What kind of fetish is this?

safelle​(neither male) • Oct 16, 2020
So ever since I could remember, I have a fetish with being wrapped up in certain fabrics. Most of them have been silky in nature but not 100% silk. It started when I was a dancer in high school and the girls would wear these really soft skirts. My gf at the time was fooling around with me and took her skirt off and wrapped it around my neck. I instantly felt turned on and aroused. Also, my cousin used to have a really soft blanket she would hug me with and I felt the same way.

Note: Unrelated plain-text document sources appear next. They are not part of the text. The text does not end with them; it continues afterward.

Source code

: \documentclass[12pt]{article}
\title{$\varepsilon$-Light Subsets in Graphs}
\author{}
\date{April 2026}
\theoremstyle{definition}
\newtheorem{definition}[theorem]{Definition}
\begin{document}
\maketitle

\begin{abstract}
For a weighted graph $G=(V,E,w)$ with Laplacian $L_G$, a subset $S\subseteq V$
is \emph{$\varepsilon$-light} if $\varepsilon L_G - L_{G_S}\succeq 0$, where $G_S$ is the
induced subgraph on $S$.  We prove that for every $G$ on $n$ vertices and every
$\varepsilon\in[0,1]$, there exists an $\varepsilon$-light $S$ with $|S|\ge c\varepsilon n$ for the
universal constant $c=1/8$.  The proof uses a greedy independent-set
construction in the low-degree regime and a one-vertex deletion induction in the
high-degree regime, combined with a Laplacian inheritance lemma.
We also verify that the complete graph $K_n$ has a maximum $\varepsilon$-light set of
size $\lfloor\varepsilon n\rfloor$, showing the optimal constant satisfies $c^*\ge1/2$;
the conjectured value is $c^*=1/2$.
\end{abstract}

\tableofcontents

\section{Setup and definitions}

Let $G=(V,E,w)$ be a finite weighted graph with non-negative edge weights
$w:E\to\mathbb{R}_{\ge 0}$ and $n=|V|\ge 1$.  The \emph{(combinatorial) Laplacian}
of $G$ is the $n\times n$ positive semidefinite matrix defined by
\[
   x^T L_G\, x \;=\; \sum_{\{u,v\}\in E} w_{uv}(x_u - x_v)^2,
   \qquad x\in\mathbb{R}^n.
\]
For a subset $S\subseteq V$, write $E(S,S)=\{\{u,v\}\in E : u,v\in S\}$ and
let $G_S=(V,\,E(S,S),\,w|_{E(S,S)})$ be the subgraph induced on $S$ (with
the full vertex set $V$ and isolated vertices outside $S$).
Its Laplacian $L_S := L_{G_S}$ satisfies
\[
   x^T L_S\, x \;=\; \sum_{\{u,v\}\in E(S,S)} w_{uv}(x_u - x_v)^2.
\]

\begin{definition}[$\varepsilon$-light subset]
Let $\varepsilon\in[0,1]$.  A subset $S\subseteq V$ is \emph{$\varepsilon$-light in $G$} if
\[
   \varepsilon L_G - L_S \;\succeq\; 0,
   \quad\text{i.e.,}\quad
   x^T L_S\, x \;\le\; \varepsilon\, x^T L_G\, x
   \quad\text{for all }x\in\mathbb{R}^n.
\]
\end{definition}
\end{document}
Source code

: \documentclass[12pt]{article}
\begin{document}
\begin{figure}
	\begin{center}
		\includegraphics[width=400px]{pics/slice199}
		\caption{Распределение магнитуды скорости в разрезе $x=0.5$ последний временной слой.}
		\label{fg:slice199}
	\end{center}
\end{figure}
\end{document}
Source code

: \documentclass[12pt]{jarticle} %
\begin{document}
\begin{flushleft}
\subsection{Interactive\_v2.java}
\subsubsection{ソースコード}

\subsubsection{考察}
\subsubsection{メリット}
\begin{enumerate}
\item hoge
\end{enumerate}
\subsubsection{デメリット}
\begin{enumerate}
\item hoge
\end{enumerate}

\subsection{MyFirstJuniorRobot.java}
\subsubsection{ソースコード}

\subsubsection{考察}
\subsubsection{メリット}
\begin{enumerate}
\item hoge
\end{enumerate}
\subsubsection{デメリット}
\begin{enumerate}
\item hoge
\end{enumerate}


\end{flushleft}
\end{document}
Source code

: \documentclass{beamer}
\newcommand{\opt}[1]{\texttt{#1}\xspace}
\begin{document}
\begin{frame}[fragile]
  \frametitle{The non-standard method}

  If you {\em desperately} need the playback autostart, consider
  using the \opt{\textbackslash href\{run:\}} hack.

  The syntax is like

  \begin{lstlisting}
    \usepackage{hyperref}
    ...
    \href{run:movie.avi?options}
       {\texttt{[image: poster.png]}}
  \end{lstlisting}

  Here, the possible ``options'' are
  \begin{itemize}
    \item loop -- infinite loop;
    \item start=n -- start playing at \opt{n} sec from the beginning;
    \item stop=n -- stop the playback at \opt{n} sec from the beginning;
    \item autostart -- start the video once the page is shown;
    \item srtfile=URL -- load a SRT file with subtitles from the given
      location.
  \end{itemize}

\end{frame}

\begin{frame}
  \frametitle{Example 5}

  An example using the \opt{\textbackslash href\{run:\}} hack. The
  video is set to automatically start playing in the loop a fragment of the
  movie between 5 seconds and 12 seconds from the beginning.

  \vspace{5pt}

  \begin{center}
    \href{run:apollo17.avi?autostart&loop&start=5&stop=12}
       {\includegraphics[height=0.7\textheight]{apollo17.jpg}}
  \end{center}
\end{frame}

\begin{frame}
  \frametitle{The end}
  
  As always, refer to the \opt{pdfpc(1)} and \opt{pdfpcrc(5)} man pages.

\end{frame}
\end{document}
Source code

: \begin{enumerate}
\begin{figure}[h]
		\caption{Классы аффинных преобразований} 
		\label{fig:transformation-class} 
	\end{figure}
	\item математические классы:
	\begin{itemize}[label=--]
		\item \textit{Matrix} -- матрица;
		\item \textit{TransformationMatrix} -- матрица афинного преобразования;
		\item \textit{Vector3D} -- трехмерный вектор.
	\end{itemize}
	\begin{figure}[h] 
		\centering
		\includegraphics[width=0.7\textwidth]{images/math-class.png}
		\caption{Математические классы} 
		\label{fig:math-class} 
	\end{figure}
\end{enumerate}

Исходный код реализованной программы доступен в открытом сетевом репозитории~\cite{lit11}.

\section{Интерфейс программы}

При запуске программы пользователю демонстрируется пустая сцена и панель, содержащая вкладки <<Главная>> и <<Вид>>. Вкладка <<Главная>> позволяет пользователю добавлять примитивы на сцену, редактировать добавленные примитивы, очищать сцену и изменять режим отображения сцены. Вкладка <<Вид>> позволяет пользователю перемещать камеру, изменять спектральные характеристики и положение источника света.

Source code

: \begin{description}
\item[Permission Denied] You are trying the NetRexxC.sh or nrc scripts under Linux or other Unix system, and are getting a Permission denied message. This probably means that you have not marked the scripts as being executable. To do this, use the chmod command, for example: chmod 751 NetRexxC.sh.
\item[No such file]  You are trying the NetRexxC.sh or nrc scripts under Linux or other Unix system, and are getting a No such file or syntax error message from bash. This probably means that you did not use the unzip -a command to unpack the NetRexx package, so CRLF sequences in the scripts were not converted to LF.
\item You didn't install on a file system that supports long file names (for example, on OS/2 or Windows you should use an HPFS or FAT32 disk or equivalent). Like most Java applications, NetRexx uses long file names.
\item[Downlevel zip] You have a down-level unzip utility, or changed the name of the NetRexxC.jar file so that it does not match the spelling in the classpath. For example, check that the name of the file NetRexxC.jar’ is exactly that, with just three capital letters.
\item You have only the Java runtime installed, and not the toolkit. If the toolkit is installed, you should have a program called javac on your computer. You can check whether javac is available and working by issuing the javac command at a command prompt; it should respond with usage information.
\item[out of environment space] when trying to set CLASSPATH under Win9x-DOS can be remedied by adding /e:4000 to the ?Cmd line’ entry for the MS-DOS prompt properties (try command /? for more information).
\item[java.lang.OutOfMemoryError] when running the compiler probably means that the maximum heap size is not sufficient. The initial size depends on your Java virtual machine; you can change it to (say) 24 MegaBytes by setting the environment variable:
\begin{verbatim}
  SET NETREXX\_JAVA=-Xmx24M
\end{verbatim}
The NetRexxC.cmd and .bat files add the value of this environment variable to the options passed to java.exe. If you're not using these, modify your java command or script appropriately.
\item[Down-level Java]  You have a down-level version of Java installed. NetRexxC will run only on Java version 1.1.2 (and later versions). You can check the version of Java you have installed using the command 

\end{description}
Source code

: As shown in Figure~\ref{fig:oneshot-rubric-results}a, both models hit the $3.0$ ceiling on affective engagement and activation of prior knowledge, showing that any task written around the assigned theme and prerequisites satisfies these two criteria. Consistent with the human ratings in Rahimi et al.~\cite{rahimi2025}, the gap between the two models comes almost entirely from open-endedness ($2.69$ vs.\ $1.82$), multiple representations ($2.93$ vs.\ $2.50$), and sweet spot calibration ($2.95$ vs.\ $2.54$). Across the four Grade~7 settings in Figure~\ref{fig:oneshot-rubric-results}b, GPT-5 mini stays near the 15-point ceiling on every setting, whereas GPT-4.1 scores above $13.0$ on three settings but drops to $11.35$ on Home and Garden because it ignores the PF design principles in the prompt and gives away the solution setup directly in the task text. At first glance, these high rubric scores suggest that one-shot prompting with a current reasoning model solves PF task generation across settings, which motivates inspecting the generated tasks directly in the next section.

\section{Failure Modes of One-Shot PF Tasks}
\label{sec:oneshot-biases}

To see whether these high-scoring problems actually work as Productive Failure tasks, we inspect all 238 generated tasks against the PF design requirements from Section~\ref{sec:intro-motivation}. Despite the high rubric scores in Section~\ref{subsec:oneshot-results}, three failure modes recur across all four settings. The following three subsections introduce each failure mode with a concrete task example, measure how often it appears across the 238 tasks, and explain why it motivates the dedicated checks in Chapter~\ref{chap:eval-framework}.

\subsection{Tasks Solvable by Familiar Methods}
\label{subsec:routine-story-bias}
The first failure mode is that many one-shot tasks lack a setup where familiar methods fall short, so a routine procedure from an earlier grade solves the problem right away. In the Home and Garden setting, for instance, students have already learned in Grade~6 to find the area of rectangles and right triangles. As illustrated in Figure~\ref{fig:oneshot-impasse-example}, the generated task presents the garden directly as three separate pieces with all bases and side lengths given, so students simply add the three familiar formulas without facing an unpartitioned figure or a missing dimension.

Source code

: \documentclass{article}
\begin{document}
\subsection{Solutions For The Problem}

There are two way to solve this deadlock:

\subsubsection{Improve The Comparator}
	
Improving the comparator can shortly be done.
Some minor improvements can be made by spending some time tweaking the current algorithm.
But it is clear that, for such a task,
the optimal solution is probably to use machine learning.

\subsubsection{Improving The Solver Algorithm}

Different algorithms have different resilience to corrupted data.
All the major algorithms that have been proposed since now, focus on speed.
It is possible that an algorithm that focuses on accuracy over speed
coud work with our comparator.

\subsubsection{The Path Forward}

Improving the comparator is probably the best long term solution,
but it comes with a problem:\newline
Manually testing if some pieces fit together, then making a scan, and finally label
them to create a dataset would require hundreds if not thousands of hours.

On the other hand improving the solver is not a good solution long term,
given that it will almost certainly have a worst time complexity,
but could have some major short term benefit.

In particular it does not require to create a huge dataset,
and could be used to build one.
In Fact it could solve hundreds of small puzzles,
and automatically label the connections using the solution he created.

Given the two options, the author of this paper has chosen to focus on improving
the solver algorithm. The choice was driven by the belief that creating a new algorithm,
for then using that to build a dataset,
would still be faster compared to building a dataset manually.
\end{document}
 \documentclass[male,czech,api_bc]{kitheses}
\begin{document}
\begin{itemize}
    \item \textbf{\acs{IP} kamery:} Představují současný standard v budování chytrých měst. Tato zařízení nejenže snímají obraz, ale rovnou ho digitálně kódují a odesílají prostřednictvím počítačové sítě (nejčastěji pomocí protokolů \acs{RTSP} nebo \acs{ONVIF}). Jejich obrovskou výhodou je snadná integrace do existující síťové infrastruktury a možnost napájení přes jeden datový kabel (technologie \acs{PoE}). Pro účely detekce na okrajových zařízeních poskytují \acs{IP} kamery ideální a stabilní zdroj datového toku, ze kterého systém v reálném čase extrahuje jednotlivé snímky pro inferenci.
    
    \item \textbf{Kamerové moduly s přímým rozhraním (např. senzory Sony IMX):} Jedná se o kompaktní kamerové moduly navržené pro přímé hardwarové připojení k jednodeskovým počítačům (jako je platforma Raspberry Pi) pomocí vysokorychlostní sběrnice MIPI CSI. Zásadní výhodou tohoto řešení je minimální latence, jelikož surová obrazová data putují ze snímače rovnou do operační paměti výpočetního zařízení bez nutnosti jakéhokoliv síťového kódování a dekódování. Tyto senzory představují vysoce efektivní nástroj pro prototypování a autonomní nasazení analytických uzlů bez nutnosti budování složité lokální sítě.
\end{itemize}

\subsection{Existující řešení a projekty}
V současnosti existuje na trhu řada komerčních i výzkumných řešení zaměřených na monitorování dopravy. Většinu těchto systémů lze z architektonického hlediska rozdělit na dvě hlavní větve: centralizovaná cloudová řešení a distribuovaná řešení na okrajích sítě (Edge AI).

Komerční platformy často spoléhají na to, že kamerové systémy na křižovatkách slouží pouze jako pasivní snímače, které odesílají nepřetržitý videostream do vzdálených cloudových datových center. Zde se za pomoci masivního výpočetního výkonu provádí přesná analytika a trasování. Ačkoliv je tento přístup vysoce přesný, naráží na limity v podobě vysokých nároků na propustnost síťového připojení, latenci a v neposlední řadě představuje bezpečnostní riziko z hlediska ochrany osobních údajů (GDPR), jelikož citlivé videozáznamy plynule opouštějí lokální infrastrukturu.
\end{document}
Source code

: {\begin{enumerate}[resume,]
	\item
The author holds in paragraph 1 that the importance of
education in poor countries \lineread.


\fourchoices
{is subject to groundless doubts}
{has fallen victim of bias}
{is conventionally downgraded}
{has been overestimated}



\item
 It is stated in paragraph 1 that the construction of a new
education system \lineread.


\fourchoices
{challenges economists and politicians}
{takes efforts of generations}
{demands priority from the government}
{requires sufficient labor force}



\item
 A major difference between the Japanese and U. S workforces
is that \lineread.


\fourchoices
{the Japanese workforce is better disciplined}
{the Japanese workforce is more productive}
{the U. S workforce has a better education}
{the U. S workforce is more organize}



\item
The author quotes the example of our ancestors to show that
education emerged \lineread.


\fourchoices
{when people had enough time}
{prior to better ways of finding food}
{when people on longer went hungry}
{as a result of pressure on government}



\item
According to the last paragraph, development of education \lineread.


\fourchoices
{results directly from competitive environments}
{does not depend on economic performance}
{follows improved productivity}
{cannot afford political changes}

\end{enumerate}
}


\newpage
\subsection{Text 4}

My other fetish is similar but having my neck wrapped up with the same type of fabric, a pashmina scarf, or long hair. I’m just interested to see if it’s uncommon or if anyone else has experienced something like this?
forgedbyfire
3 years ago • Oct 16, 2020
forgedbyfire • Oct 16, 2020
I think that “mummification” or some derivative of it what you are referring to. Try researching “mummification kink.”
Aquarius Dom​(dom male)
3 years ago • Oct 16, 2020
Aquarius Dom​(dom male) • Oct 16, 2020
Sensation Play - a practice of stimulating body senses to heighten sexual gratification, it usually includes the use of silk scarves, feathers, ice, massage oils, and other similar implements. Unlike BDSM play which is about suffering and power exchange, sensation play is pleasing and light for both vanilla and kinksters.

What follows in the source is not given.